Cemetery building hit by Second World War bombs could be given new lease of life

The lodge at Harton Cemetery
The lodge at Harton Cemetery

A prominent South Tyneside building could be returned to its former glory – 74 years after it was partially destroyed by Hitler’s bombs.

The owners of the detached, Grade II-Listed private house, which sits at the entrance of Harton Cemetery, South Shields, want to construct a new two-storey south wing.

That part of the building was hit by a German bombing onslaught in 1944 at the height of The Second World War.

Plans submitted to South Tyneside Council show the extension would incorporate an expanded ground-floor kitchen-diner and two upper bedrooms.

Designed by architect Henry Grieves, the lodge, at the end of Cemetery Approach, was built between 1888 and 1891.

Following the Luftwaffe’s attack, the wing was lost, and south side patched up.

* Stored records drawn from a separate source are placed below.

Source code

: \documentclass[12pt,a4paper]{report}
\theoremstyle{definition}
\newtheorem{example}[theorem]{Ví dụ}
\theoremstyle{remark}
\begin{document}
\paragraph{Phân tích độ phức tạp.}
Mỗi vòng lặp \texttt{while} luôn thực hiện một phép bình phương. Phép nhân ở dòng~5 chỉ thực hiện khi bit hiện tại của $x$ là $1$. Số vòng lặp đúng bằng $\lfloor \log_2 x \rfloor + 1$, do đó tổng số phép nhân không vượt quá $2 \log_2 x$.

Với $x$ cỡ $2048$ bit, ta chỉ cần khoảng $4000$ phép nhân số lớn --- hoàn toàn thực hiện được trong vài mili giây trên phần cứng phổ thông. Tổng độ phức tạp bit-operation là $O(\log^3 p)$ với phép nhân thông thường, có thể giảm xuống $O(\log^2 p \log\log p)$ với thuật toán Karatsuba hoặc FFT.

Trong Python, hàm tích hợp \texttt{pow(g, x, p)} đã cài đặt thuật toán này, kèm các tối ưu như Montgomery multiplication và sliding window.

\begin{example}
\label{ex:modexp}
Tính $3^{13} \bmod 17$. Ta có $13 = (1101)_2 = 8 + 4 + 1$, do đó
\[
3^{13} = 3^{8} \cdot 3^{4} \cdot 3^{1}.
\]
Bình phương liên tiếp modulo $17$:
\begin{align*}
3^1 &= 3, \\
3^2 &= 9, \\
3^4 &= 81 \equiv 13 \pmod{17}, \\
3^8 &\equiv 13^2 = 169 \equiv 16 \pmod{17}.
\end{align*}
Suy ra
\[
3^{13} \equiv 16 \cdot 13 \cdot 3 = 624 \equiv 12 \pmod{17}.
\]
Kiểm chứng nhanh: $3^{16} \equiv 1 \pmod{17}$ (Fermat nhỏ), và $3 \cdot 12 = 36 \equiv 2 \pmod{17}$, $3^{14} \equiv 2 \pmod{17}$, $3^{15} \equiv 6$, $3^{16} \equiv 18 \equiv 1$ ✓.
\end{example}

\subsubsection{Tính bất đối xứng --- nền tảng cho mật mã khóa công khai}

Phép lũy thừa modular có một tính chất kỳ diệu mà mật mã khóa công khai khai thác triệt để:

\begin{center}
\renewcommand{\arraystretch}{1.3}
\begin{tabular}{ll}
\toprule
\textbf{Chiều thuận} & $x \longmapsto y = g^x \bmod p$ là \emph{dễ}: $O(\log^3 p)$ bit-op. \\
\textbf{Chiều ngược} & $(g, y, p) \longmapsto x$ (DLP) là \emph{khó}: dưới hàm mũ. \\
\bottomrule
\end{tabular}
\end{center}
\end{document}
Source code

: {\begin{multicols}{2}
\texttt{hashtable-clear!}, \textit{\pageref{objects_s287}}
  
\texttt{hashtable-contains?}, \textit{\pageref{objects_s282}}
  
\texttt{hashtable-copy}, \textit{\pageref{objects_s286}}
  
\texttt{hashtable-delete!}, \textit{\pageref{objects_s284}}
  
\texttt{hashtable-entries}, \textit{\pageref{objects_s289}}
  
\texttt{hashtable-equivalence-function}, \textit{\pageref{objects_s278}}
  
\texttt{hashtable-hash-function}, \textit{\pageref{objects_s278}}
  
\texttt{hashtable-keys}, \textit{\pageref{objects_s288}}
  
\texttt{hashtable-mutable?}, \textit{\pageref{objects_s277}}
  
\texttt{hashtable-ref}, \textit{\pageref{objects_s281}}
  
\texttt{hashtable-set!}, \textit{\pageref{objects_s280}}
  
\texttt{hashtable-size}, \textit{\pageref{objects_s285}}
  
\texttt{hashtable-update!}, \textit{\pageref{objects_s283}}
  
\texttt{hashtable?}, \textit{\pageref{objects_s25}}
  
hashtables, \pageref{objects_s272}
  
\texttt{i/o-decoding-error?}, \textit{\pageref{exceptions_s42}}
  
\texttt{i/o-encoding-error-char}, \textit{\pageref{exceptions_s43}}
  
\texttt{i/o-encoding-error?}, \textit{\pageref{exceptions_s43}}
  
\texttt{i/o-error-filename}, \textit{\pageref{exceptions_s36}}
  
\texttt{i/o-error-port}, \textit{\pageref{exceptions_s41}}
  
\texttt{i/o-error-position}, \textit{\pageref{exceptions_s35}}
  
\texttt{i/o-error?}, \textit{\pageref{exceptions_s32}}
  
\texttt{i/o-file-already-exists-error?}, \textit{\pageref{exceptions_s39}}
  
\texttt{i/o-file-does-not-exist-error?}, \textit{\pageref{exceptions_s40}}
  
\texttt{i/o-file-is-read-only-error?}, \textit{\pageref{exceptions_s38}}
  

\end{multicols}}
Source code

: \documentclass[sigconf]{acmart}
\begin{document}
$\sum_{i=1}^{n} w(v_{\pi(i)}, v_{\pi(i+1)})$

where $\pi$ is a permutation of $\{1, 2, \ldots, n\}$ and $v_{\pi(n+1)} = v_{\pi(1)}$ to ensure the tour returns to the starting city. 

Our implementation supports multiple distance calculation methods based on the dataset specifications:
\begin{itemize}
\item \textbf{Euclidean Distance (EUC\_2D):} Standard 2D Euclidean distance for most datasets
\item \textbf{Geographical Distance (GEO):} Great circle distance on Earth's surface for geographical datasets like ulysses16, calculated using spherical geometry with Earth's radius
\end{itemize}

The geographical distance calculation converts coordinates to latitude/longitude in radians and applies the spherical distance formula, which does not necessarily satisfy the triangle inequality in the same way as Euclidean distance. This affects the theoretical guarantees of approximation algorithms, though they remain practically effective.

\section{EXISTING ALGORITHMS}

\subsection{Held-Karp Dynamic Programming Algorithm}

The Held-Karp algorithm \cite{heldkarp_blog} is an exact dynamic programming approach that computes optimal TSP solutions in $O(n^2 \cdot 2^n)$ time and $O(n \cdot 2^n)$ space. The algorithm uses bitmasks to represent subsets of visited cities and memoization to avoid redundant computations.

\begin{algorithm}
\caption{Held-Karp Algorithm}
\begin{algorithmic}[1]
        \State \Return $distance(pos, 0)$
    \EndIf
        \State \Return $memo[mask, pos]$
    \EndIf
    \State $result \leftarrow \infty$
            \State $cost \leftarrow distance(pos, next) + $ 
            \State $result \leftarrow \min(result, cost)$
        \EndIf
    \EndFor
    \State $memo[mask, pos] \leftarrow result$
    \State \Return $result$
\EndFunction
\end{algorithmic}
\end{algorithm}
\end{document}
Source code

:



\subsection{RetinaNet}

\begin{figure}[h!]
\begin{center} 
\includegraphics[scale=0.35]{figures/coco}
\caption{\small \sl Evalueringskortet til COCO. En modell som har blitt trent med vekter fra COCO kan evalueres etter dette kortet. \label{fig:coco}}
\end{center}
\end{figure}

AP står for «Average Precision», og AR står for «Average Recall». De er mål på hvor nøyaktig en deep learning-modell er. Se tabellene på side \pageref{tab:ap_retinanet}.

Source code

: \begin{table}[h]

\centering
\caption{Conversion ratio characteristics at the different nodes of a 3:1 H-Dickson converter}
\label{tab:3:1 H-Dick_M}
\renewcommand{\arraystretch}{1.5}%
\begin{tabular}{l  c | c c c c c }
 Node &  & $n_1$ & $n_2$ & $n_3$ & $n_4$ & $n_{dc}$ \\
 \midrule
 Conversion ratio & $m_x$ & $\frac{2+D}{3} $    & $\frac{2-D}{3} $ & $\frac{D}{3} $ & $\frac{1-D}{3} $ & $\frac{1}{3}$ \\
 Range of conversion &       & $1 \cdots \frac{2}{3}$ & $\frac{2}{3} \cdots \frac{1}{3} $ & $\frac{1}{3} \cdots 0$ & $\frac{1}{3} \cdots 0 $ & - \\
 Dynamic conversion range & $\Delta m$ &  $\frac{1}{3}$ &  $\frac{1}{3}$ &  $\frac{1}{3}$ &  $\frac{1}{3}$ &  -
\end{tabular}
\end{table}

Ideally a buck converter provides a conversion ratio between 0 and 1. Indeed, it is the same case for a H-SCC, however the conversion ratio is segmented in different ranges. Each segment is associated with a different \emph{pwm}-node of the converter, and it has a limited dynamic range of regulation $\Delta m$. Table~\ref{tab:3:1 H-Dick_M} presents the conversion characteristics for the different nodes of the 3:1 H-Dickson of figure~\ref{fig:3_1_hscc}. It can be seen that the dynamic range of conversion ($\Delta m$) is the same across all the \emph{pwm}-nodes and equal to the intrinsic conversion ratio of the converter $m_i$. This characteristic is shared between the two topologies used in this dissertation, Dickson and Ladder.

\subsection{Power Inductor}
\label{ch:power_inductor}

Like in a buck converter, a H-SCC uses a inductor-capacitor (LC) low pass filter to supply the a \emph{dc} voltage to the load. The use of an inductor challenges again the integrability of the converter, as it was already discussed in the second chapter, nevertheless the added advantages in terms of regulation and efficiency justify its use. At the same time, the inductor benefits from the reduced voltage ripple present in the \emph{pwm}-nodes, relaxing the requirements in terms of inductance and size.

In the years afterwards, the council took ownership and used the building for housing.

Several alterations were made to brickwork, windows and doors which a new report says are not in keeping with its original character.

It adds: “This has unfortunately resulted in directly impacting and causing harm to the heritage, character and special interest of the dwelling.”

The lodge was granted listed status in February 1983.

Some four years ago was sold into private hands by the council.

The plans also show the existing kitchen will be changed into a bathroom and the utility room modernised and its flat roof removed and replaced with a pitch roof.

The extension and external alterations will be constructed in materials and features of the existing house to ensure the character and special interest is restored and improved.

A study has found the building has multiple potential day roost locations for bats, and has recommended up to two further surveys are carried out.

The public can comment on the proposals until next Monday – May 21.